Back then the RHSJs pioneered by establishing hospitals and teaching in the first schools in New France. There are new needs today, and therefore the sisters are pioneering new ministries.
“More things have come up — the needs of women in crisis centres, detox ministry, food banks, parish ministry,” said Larocque. “Other ministries have come forth.”

A vocation to the RHSJs today is the same as it was 350 years ago, she said.

“We’re still responding to the needs of the sick, the poor and the most needy — unconditionally.”

But like most congregations of women in North America, aging sisters have not seen young replacements follow in their footsteps.

“God still calls,” said Larocque. “Youth are still searching. I think they need the time to really come in touch with what they’re searching for.”

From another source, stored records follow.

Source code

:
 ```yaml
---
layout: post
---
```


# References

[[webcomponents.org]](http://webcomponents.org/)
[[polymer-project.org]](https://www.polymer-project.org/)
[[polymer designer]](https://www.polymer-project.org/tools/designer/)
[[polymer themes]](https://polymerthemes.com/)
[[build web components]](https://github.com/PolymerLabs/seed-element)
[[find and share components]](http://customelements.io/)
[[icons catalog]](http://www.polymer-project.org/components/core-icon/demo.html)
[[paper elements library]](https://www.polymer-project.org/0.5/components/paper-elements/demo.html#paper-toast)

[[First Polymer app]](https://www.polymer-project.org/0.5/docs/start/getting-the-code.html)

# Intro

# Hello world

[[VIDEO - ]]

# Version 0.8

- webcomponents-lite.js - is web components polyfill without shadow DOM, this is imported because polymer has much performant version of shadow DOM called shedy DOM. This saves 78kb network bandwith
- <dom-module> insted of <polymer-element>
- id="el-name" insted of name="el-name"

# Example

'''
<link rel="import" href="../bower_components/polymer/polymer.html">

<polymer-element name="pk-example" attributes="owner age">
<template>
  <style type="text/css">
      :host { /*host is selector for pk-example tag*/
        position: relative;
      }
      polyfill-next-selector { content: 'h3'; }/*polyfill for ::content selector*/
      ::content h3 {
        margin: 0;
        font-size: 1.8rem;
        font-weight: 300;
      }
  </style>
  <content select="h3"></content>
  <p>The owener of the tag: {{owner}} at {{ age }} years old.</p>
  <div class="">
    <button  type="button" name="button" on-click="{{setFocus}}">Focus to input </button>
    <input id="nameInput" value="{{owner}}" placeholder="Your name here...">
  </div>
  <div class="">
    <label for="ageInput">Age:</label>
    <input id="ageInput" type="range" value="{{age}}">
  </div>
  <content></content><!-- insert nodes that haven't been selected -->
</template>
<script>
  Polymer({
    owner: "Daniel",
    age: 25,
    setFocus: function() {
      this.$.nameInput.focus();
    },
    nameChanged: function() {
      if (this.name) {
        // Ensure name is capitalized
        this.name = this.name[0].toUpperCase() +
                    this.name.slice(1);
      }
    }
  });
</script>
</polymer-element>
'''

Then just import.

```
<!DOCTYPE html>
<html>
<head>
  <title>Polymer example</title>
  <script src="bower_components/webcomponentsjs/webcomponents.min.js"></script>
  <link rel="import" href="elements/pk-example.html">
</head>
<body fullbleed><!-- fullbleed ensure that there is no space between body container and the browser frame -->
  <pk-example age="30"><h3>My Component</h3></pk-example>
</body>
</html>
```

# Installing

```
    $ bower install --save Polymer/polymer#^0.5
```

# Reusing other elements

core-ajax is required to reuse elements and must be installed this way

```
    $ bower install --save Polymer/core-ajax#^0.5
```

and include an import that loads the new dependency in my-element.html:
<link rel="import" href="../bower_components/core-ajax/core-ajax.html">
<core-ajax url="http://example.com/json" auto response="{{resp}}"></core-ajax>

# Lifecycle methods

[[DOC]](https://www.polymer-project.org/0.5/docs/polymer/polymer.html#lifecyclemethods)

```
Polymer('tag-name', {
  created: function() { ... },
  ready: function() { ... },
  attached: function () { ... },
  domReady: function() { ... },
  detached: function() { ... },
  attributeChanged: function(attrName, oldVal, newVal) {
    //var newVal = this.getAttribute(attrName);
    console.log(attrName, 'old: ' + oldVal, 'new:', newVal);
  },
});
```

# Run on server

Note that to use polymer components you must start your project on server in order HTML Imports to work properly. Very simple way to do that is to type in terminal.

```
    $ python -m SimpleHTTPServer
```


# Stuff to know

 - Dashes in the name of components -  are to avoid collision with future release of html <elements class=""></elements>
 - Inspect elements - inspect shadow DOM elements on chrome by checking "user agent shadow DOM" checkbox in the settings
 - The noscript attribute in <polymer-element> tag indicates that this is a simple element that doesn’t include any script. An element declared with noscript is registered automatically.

When the RHSJs ran nursing schools and taught in elementary and high schools, they were in contact daily with young women. Their students could see the work of the order. A less institutional approach today has diminished that constant contact.

“Today that visibility is different,” said Larocque. “Even though we’re involved in different things, it’s not the same visibility.”

There are just under 300 RHSJs in France, Canada, the United States, Peru, Mexico and the Dominican Republic. The younger sisters are in Peru, Mexico and the Dominican Republic. The North American sisters have been helping their Latin American counterparts in support of vocation promotion.

“They are working now continually with the youth there,” she said.

In Canada vocations will probably remain a challenge.

“Some youth today need basic faith formation before we can even look at discernment for vocations in life,” said Larocque.

But Larocque is not despondent.

“I remain very hopeful. I believe that God still calls. We’re trying new and different ways to be with the young of today.”